Designed by Zaha Hadid, Rome’s new National Museum of 21st Century Arts, or Maxxi (a play on the Roman numerals), was always intended to look timeless – an important quality for a building that has taken more than a decade to materialize. Hadid won the contract back in 1999, some four years before she was awarded the Pritzker Prize and, in a sense; this already feels like something from another age. Described by one critic as ‘unashamedly extravagant’, Maxxi is very much a pre-recession building.

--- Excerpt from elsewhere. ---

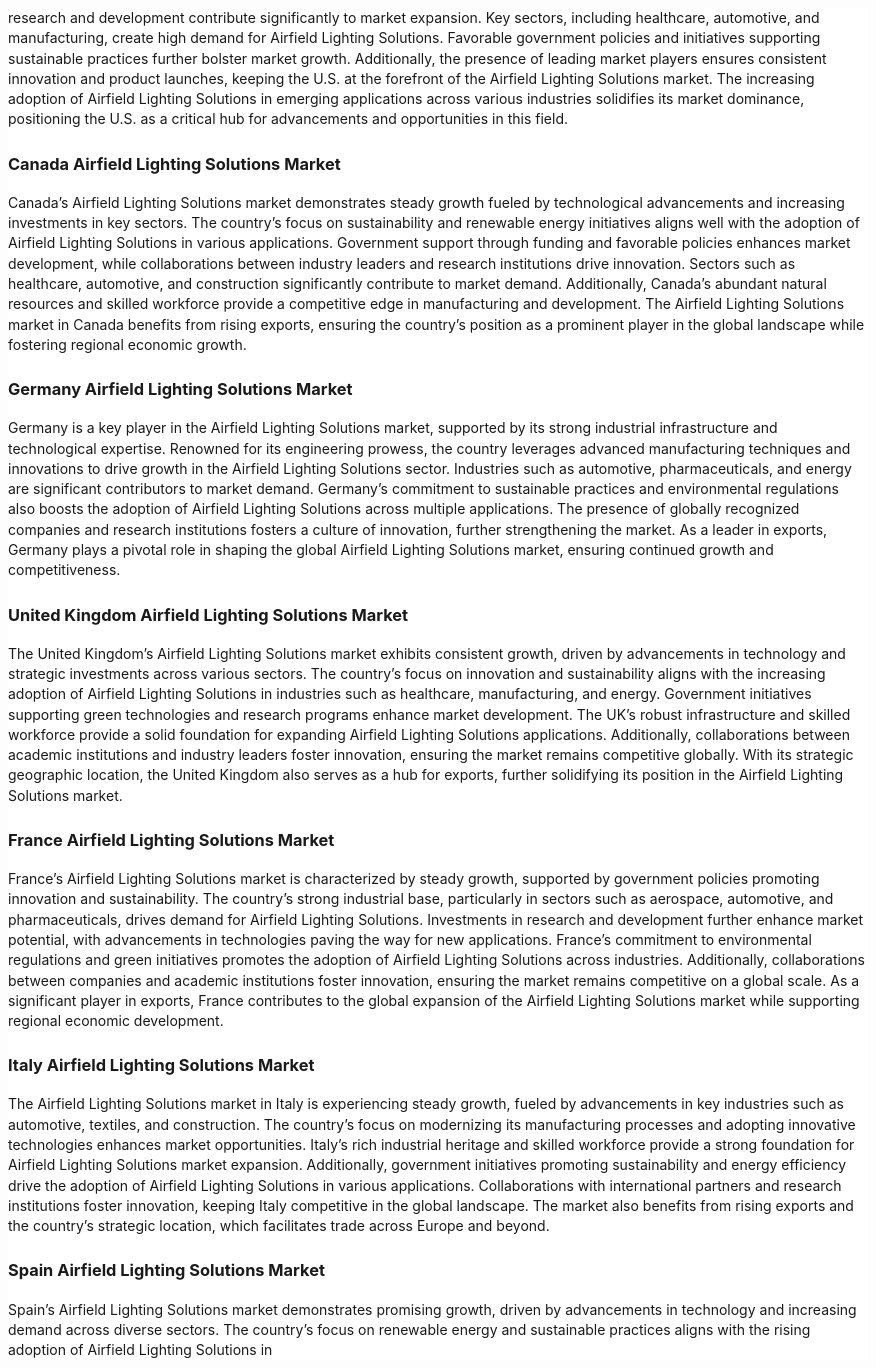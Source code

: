 research and development contribute significantly to market expansion. Key sectors, including healthcare, automotive, and manufacturing, create high demand for Airfield Lighting Solutions. Favorable government policies and initiatives supporting sustainable practices further bolster market growth. Additionally, the presence of leading market players ensures consistent innovation and product launches, keeping the U.S. at the forefront of the Airfield Lighting Solutions market. The increasing adoption of Airfield Lighting Solutions in emerging applications across various industries solidifies its market dominance, positioning the U.S. as a critical hub for advancements and opportunities in this field.</p><h3>Canada Airfield Lighting Solutions Market</h3><p>Canada&rsquo;s Airfield Lighting Solutions market demonstrates steady growth fueled by technological advancements and increasing investments in key sectors. The country&rsquo;s focus on sustainability and renewable energy initiatives aligns well with the adoption of Airfield Lighting Solutions in various applications. Government support through funding and favorable policies enhances market development, while collaborations between industry leaders and research institutions drive innovation. Sectors such as healthcare, automotive, and construction significantly contribute to market demand. Additionally, Canada&rsquo;s abundant natural resources and skilled workforce provide a competitive edge in manufacturing and development. The Airfield Lighting Solutions market in Canada benefits from rising exports, ensuring the country&rsquo;s position as a prominent player in the global landscape while fostering regional economic growth.</p><h3>Germany Airfield Lighting Solutions Market</h3><p>Germany is a key player in the Airfield Lighting Solutions market, supported by its strong industrial infrastructure and technological expertise. Renowned for its engineering prowess, the country leverages advanced manufacturing techniques and innovations to drive growth in the Airfield Lighting Solutions sector. Industries such as automotive, pharmaceuticals, and energy are significant contributors to market demand. Germany&rsquo;s commitment to sustainable practices and environmental regulations also boosts the adoption of Airfield Lighting Solutions across multiple applications. The presence of globally recognized companies and research institutions fosters a culture of innovation, further strengthening the market. As a leader in exports, Germany plays a pivotal role in shaping the global Airfield Lighting Solutions market, ensuring continued growth and competitiveness.</p><h3>United Kingdom Airfield Lighting Solutions Market</h3><p>The United Kingdom&rsquo;s Airfield Lighting Solutions market exhibits consistent growth, driven by advancements in technology and strategic investments across various sectors. The country&rsquo;s focus on innovation and sustainability aligns with the increasing adoption of Airfield Lighting Solutions in industries such as healthcare, manufacturing, and energy. Government initiatives supporting green technologies and research programs enhance market development. The UK&rsquo;s robust infrastructure and skilled workforce provide a solid foundation for expanding Airfield Lighting Solutions applications. Additionally, collaborations between academic institutions and industry leaders foster innovation, ensuring the market remains competitive globally. With its strategic geographic location, the United Kingdom also serves as a hub for exports, further solidifying its position in the Airfield Lighting Solutions market.</p><h3>France Airfield Lighting Solutions Market</h3><p>France&rsquo;s Airfield Lighting Solutions market is characterized by steady growth, supported by government policies promoting innovation and sustainability. The country&rsquo;s strong industrial base, particularly in sectors such as aerospace, automotive, and pharmaceuticals, drives demand for Airfield Lighting Solutions. Investments in research and development further enhance market potential, with advancements in technologies paving the way for new applications. France&rsquo;s commitment to environmental regulations and green initiatives promotes the adoption of Airfield Lighting Solutions across industries. Additionally, collaborations between companies and academic institutions foster innovation, ensuring the market remains competitive on a global scale. As a significant player in exports, France contributes to the global expansion of the Airfield Lighting Solutions market while supporting regional economic development.</p><h3>Italy Airfield Lighting Solutions Market</h3><p>The Airfield Lighting Solutions market in Italy is experiencing steady growth, fueled by advancements in key industries such as automotive, textiles, and construction. The country&rsquo;s focus on modernizing its manufacturing processes and adopting innovative technologies enhances market opportunities. Italy&rsquo;s rich industrial heritage and skilled workforce provide a strong foundation for Airfield Lighting Solutions market expansion. Additionally, government initiatives promoting sustainability and energy efficiency drive the adoption of Airfield Lighting Solutions in various applications. Collaborations with international partners and research institutions foster innovation, keeping Italy competitive in the global landscape. The market also benefits from rising exports and the country&rsquo;s strategic location, which facilitates trade across Europe and beyond.</p><h3>Spain Airfield Lighting Solutions Market</h3><p>Spain&rsquo;s Airfield Lighting Solutions market demonstrates promising growth, driven by advancements in technology and increasing demand across diverse sectors. The country&rsquo;s focus on renewable energy and sustainable practices aligns with the rising adoption of Airfield Lighting Solutions in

Built on the site of the former Montello Barracks in Rome’s Flaminio district, the building is, in Hadid’s words, ‘a dense texture of interior and exterior spaces’ which creates ‘an intriguing mixture of permanent, temporary and commercial galleries’. From above, these resemble a complex junction of roads which overlap, intersect, and diverge. ‘Buildings… are intertwined and superimposed over one another,’ says Hadid. ‘This means that, through the organizational diagram, you could weave other programs into the whole idea of gallery spaces. You can make connections between architecture and art – the bridges can connect them and make them into one exhibition.’
The museum opened for an architectural preview in November, but the opening proper is scheduled for this spring. It will display the architectural archives of Carlo Scarpa, Aldo Rossi, Enrico Del Debbio and Pier Luigi Nervi, among others, and art by the likes of Anish Kapoor, Gerhard Richter and Francesco Clement.